Costumes and Tolerance
I’m intolerant of intolerance. That makes me a hypocrite.
Not too long ago, I was in downtown Bozeman, photographing the annual Bozeman Classic running race. Bozeman has a high “buff factor,” as one new arrival put it. Lots of people enjoy lots of exercise and there is a pretty steady diet of running races in and around our area. These are usually fun, social events with a wide range of abilities welcome and celebrated. And oftentimes, people like to dress up.
Then, on my way back to the car, I see this guy:
I said it before: I’m intolerant of intolerance. That makes me a hypocrite.

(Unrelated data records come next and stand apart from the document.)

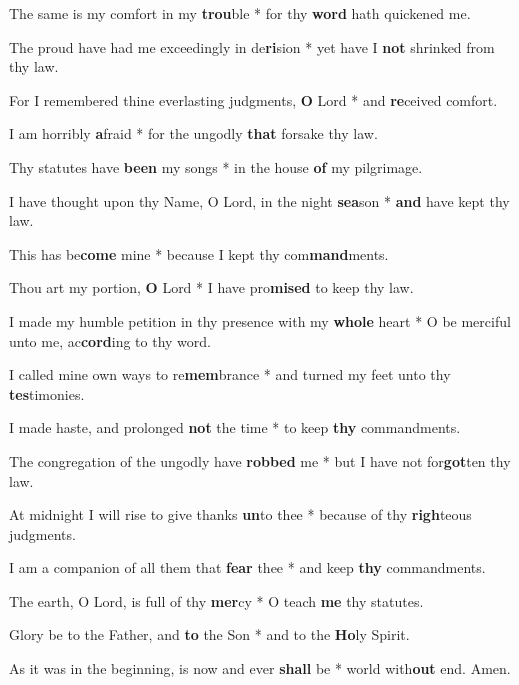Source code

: \begin{multicols}{2}
		The same is my comfort in my \textbf{trou}ble * for thy \textbf{word} hath quickened me.
		
		The proud have had me exceedingly in de\textbf{ri}sion * yet have I \textbf{not} shrinked from thy law.
		
		For I remembered thine everlasting judgments, \textbf{O} Lord * and \textbf{re}ceived comfort.
		
		I am horribly \textbf{a}fraid * for the ungodly \textbf{that} forsake thy law.
		
		Thy statutes have \textbf{been} my songs * in the house \textbf{of} my pilgrimage.
		
		I have thought upon thy Name, O Lord, in the night \textbf{sea}son * \textbf{and} have kept thy law.
		
		This has be\textbf{come} mine * because I kept thy com\textbf{mand}ments.
		
		Thou art my portion, \textbf{O} Lord * I have pro\textbf{mised} to keep thy law.
		
		I made my humble petition in thy presence with my \textbf{whole} heart * O be merciful unto me, ac\textbf{cord}ing to thy word.
		
		I called mine own ways to re\textbf{mem}brance * and turned my feet unto thy \textbf{tes}timonies.
		
		I made haste, and prolonged \textbf{not} the time * to keep \textbf{thy} commandments.
		
		The congregation of the ungodly have \textbf{robbed} me * but I have not for\textbf{got}ten thy law.
		
		At midnight I will rise to give thanks \textbf{un}to thee * because of thy \textbf{righ}teous judgments.
		
		I am a companion of all them that \textbf{fear} thee * and keep \textbf{thy} commandments.
		
		The earth, O Lord, is full of thy \textbf{mer}cy * O teach \textbf{me} thy statutes.
		
		Glory be to the Father, and \textbf{to} the Son * and to the \textbf{Ho}ly Spirit.
		
		As it was in the beginning, is now and ever \textbf{shall} be * world with\textbf{out} end. Amen.
\end{multicols}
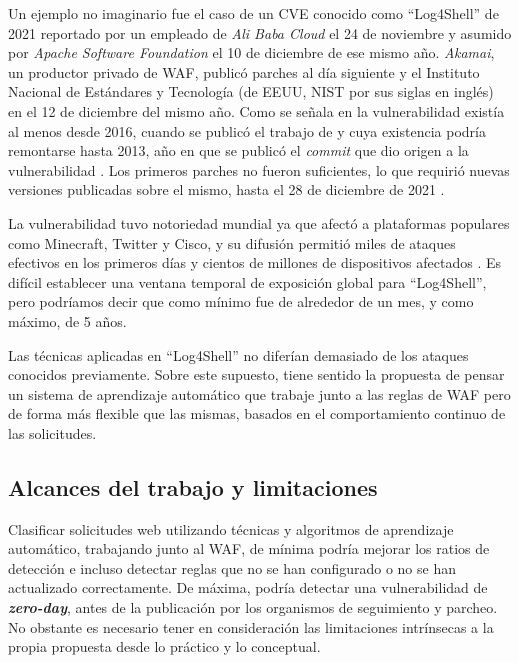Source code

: \documentclass[12pt]{article}
\begin{document}
Un ejemplo no imaginario fue el caso de un CVE conocido como \enquote{Log4Shell} de 2021 reportado por un empleado de \textit{Ali Baba Cloud} el 24 de noviembre y asumido por \textit{Apache Software Foundation} el 10 de diciembre de ese mismo año. \textit{Akamai}, un productor privado de WAF, publicó parches al día siguiente \cite{akamai2021log4j} y el Instituto Nacional de Estándares y Tecnología (de EEUU, NIST por sus siglas en inglés) en \cite{nvd2021-44228} el 12 de diciembre del mismo año. Como se señala en \cite{hiesgen2022race} la vulnerabilidad existía al menos desde 2016, cuando se publicó el trabajo de \cite{munoz2016jndi} y cuya existencia podría remontarse hasta 2013, año en que se publicó el \textit{commit} que dio origen a la vulnerabilidad \cite{apache2013log4j2commit}. Los primeros parches no fueron suficientes, lo que requirió nuevas versiones publicadas sobre el mismo, hasta el 28 de diciembre de 2021 \cite{nvd2021-44832}.

La vulnerabilidad tuvo notoriedad mundial ya que afectó a plataformas populares como Minecraft, Twitter y Cisco, y su difusión permitió miles de ataques efectivos en los primeros días y cientos de millones de dispositivos afectados \cite{unraveling2025log4shell}. Es difícil establecer una ventana temporal de exposición global para \enquote{Log4Shell}, pero podríamos decir que como mínimo fue de alrededor de un mes, y como máximo, de 5 años.

Las técnicas aplicadas en \enquote{Log4Shell} no diferían demasiado de los ataques conocidos previamente. Sobre este supuesto, tiene sentido la propuesta de pensar un sistema de aprendizaje automático que trabaje junto a las reglas de WAF pero de forma más flexible que las mismas, basados en el comportamiento continuo de las solicitudes.

\subsection{Alcances del trabajo y limitaciones}
Clasificar solicitudes web utilizando técnicas y algoritmos de aprendizaje automático, trabajando junto al WAF, de mínima podría mejorar los ratios de detección e incluso detectar reglas que no se han configurado o no se han actualizado correctamente. De máxima, podría detectar una vulnerabilidad de \textbf{\textit{zero-day}}, antes de la publicación por los organismos de seguimiento y parcheo. No obstante es necesario tener en consideración las limitaciones intrínsecas a la propia propuesta desde lo práctico y lo conceptual.
\end{document}
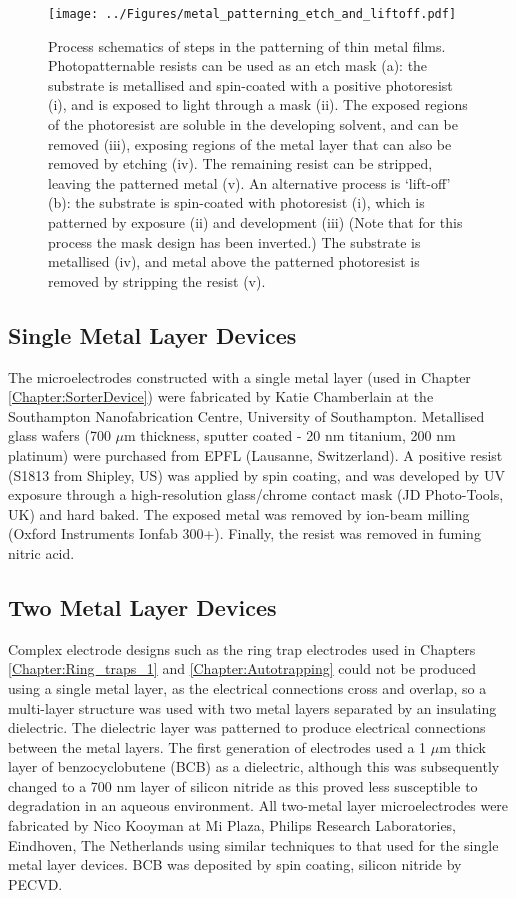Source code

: \begin{figure}
	\centering
		\texttt{[image: ../Figures/metal\_patterning\_etch\_and\_liftoff.pdf]}
	\caption[Process schematics of steps in the patterning of thin metal films.]{Process schematics of steps in the patterning of thin metal films. Photopatternable resists can be used as an etch mask (a): the substrate is metallised and spin-coated with a positive photoresist (i), and is exposed to light through a mask (ii). The exposed regions of the photoresist are soluble in the developing solvent, and can be removed (iii), exposing regions of the metal layer that can also be removed by etching (iv). The remaining resist can be stripped, leaving the patterned metal (v). An alternative process is `lift-off' (b): the substrate is spin-coated with photoresist (i), which is patterned by exposure (ii) and development (iii) (Note that for this process the mask design has been inverted.) The substrate is metallised (iv), and metal above the patterned photoresist is removed by stripping the resist (v).}
	\label{fig:metal_patterning_etch_and_liftoff}
\end{figure}

\subsection{Single Metal Layer Devices}
\label{sec:single_metal_electrode_fabrication}
The microelectrodes constructed with a single metal layer (used in Chapter \ref{Chapter:SorterDevice}) were fabricated by Katie Chamberlain at the Southampton Nanofabrication Centre, University of Southampton. Metallised glass wafers (700 $\mu$m thickness, sputter coated - 20 nm titanium, 200 nm platinum) were purchased from EPFL (Lausanne, Switzerland). A positive resist (S1813 from Shipley, US) was applied by spin coating, and was developed by UV exposure through a high-resolution glass/chrome contact mask (JD Photo-Tools, UK) and hard baked. The exposed metal was removed by ion-beam milling (Oxford Instruments Ionfab 300+). Finally, the resist was removed in fuming nitric acid.

\subsection{Two Metal Layer Devices}

Complex electrode designs such as the ring trap electrodes used in Chapters \ref{Chapter:Ring_traps_1} and \ref{Chapter:Autotrapping} could not be produced using a single metal layer, as the electrical connections cross and overlap, so a multi-layer structure was used with two metal layers separated by an insulating dielectric. The dielectric layer was patterned to produce electrical connections between the metal layers. The first generation of electrodes used a 1 $\mu$m thick layer of benzocyclobutene (BCB) as a dielectric, although this was subsequently changed to a 700 nm layer of silicon nitride as this proved less susceptible to degradation in an aqueous environment. All two-metal layer microelectrodes were fabricated by Nico Kooyman at Mi Plaza, Philips Research Laboratories, Eindhoven, The Netherlands using similar techniques to that used for the single metal layer devices. BCB was deposited by spin coating, silicon nitride by PECVD.

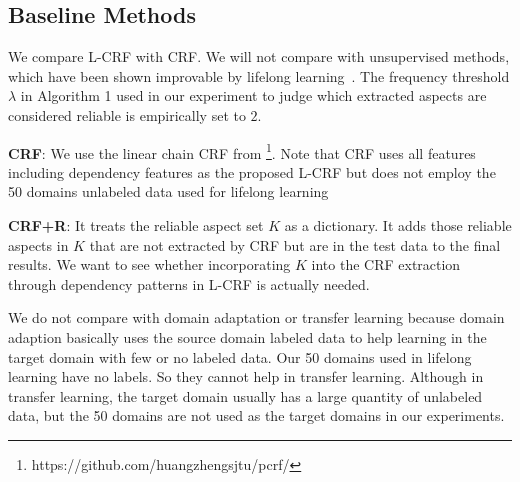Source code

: \documentclass[11pt,a4paper]{article}
\theoremstyle{definition}
\begin{document}
\subsection{Baseline Methods} %
    We compare L-CRF with CRF. We will not compare with unsupervised methods, which have been shown improvable by lifelong learning~\cite{ChenZhiyuan2014ACL,liu2016improving}. The frequency threshold $\lambda$ in Algorithm 1 used in our experiment to judge which extracted aspects are considered reliable is empirically set to $2$.    
    
    {\bf CRF}: We use the linear chain CRF from  \footnote{https://github.com/huangzhengsjtu/pcrf/}. Note that CRF uses all features including dependency features as the proposed L-CRF but does not employ the 50 domains unlabeled data used for lifelong learning
    
    {\bf CRF+R}: It treats the reliable aspect set $K$ as a dictionary. It adds those reliable aspects in $K$ that are not extracted by CRF but are in the test data to the final results. We want to see whether incorporating $K$ into the CRF extraction through dependency patterns in L-CRF is actually needed.     

We do not compare with domain adaptation or transfer learning because domain adaption basically uses the source domain labeled data to help learning in the target domain with few or no labeled data. Our 50 domains used in lifelong learning have no labels. So they cannot help in transfer learning. Although in transfer learning, the target domain usually has a large quantity of unlabeled data, but the 50 domains are not used as the target domains in our experiments. 
    
\end{document}
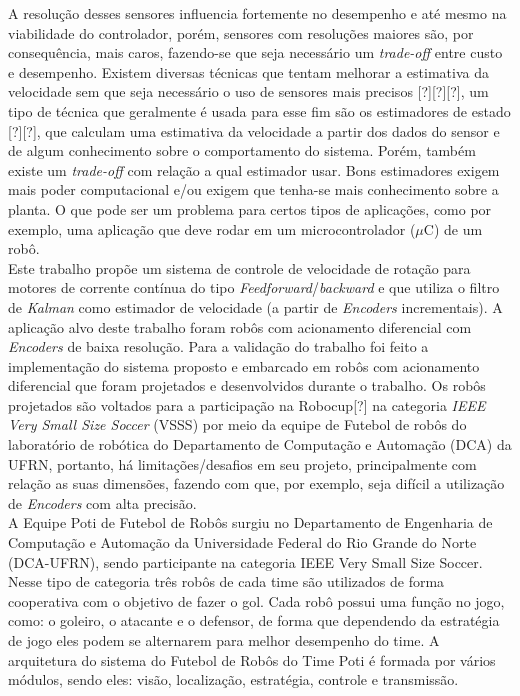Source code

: A resolução desses sensores influencia fortemente no desempenho e até mesmo na viabilidade do controlador, porém, sensores com resoluções maiores são, por consequência, mais caros, fazendo-se que seja necessário um \emph{trade-off} entre custo e desempenho. Existem diversas técnicas que tentam melhorar a estimativa da velocidade sem que seja necessário o uso de sensores mais precisos [?][?][?], um tipo de técnica que geralmente é usada para esse fim são os estimadores de estado [?][?], que calculam uma estimativa da velocidade a partir dos dados do sensor e de algum conhecimento sobre o comportamento do sistema. Porém, também existe um \emph{trade-off} com relação a qual estimador usar. Bons estimadores exigem mais poder computacional e/ou exigem que tenha-se mais conhecimento sobre a planta. O que pode ser um problema para certos tipos de aplicações, como por exemplo, uma aplicação que deve rodar em um microcontrolador ($\mu$C) de um robô.\\



Este trabalho propõe um sistema de controle de velocidade de rotação para motores de corrente contínua do tipo \emph{Feedforward}/\emph{backward} e que utiliza o filtro de \emph{Kalman} como estimador de velocidade (a partir de \emph{Encoders} incrementais). A aplicação alvo deste trabalho foram robôs com acionamento diferencial com \emph{Encoders} de baixa resolução. Para a validação do trabalho foi feito a implementação do sistema proposto e embarcado em robôs com acionamento diferencial que foram projetados e desenvolvidos durante o trabalho. Os robôs projetados são voltados para a participação na Robocup[?] na categoria \emph{IEEE Very Small Size Soccer} (VSSS) por meio da equipe de Futebol de robôs do laboratório de robótica do Departamento de Computação e Automação (DCA) da UFRN, portanto, há limitações/desafios em seu projeto, principalmente com relação as suas dimensões, fazendo com que, por exemplo, seja difícil a utilização de \emph{Encoders} com alta precisão.\\



A Equipe Poti de Futebol de Robôs surgiu no Departamento de Engenharia de Computação e Automação da Universidade Federal do Rio Grande do Norte (DCA-UFRN), sendo participante na categoria IEEE Very Small Size Soccer.\\

Nesse tipo de categoria três robôs de cada time são utilizados de forma cooperativa com o objetivo de fazer o gol. Cada robô possui uma função no jogo, como: o goleiro, o atacante e o defensor, de forma que dependendo da estratégia de jogo eles podem se alternarem para melhor desempenho do time. A arquitetura do sistema do Futebol de Robôs do Time Poti é formada por vários módulos, sendo eles: visão, localização, estratégia, controle e transmissão.\\

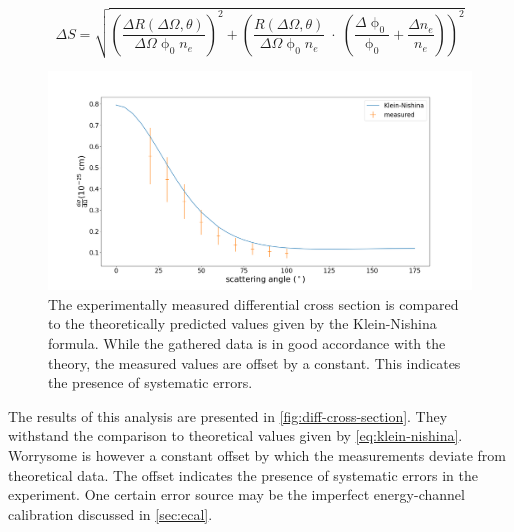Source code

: \begin{equation}
\label{eq:cross-section-error}
	\Delta S = \sqrt{ \left(\frac{\Delta R(\Delta\Omega,\theta)}{\Delta\Omega\upphi_0 n_e} \right)^2 + \left(\frac{R(\Delta\Omega,\theta)}{\Delta\Omega\upphi_0 n_e}\;\cdot\;(\frac{\Delta\upphi_0}{\upphi_0} + \frac{\Delta n_e}{n_e} ) \right)^2 }
\end{equation}

\begin{figure}
	\centering
	\includegraphics[width=1.0\textwidth]{./fig/differential-cross-section.png}
	\caption{The experimentally measured differential cross section is compared
	to the theoretically predicted values given by the Klein-Nishina formula.
	While the gathered data is in good accordance with the theory, the measured
	values are offset by a constant. This indicates the presence of systematic
	errors.}
	\label{fig:diff-cross-section}
\end{figure}

The results of this analysis are presented in \autoref{fig:diff-cross-section}. They
withstand the comparison to theoretical values given by \autoref{eq:klein-nishina}.
Worrysome is however a constant offset by which the measurements deviate from
theoretical data. The offset indicates the presence of systematic errors in the
experiment. One certain error source may be the imperfect energy-channel calibration
discussed in \autoref{sec:ecal}.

So I photographed this man and his tattoos. I was offended by his audacity, by his pride. I looked up the words permanently written into his flesh. The words he paraded down Main Street in my town, in front of my friends and my family. The words have a hateful history, used by Hitler to justify the Holocaust. How can I be tolerant of that? In my eyes, this man stands for hatred, he stands for evil. He stands for everything that is wrong with our world today.
I should have talked to him, gotten his side of the story. But I didn’t. I was too shocked, too outraged.
The day after I made these photographs, Wade Michael Page, a white supremacist, shot and killed six people at a Sikh temple in Oak Creek, Wis.
Yesterday, the temple held services for the first time since the shootings. They talked about healing, about moving on, about coming together.
I doubt I would have been that strong if I were in their place.